[What to produce] Scan the records for the string "from", then copy each line that has it.

╭──

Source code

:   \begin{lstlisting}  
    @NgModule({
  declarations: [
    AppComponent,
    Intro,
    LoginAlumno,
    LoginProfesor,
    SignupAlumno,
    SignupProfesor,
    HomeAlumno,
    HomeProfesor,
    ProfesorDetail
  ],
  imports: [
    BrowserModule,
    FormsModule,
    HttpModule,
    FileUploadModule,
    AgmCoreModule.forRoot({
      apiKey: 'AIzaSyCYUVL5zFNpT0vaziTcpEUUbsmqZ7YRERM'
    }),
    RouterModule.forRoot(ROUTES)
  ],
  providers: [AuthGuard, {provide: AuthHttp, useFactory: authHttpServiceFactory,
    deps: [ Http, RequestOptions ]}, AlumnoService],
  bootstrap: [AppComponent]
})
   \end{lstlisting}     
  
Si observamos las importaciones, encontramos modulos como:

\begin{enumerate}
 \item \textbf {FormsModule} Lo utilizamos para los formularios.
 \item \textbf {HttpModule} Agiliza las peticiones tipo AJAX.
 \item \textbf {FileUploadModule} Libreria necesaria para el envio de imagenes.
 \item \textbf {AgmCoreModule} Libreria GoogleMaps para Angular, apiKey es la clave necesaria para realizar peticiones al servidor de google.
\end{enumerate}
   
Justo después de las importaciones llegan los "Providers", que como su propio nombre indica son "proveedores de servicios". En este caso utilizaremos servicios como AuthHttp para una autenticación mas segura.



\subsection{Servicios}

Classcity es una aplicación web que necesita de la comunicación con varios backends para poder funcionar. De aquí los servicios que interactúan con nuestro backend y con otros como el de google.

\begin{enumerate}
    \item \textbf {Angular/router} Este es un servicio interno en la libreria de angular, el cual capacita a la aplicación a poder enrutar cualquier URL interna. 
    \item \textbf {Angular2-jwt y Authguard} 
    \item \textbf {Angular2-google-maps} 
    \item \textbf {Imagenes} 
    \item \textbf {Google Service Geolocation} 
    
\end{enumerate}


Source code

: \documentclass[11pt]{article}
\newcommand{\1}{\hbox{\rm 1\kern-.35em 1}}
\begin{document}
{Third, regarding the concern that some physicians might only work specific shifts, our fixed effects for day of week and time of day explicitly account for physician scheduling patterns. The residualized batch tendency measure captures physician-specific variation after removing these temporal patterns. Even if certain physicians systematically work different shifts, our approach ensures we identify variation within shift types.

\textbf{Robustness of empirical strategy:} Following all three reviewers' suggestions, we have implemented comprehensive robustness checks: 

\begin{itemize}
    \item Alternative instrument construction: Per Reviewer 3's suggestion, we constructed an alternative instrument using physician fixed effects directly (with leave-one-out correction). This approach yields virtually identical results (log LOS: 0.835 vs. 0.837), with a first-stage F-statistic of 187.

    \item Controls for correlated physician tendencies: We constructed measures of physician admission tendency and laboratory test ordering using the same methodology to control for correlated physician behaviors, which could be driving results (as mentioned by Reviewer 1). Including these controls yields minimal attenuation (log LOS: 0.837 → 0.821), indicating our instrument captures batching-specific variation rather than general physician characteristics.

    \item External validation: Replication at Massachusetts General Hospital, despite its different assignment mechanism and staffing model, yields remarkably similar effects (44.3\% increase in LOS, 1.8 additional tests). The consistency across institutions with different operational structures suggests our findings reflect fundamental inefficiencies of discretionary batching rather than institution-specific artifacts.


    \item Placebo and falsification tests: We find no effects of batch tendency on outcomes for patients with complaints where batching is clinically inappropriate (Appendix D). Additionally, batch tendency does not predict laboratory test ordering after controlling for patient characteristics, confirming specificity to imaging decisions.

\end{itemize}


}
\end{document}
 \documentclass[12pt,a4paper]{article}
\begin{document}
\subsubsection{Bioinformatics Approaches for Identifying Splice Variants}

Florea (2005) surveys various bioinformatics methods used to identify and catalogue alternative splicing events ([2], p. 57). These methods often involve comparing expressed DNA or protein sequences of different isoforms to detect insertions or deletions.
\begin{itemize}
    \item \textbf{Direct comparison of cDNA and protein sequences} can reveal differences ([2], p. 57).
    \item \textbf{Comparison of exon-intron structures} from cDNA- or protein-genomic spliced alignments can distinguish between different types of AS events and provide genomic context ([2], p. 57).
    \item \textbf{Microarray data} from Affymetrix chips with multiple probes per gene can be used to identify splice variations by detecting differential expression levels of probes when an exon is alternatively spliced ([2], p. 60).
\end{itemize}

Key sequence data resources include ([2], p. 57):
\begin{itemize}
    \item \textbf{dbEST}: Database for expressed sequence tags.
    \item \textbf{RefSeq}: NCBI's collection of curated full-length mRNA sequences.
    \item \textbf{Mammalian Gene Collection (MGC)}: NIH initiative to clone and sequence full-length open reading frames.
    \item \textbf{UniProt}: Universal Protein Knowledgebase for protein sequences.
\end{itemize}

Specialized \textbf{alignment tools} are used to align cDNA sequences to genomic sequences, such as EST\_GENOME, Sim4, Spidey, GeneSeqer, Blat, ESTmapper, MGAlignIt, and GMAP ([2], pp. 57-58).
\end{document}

╰──

[Answer area]
    \item \textbf{Comparison of exon-intron structures} from cDNA- or protein-genomic spliced alignments can distinguish between different types of AS events and provide genomic context ([2], p. 57).
    \item \textbf{Microarray data} from Affymetrix chips with multiple probes per gene can be used to identify splice variations by detecting differential expression levels of probes when an exon is alternatively spliced ([2], p. 60).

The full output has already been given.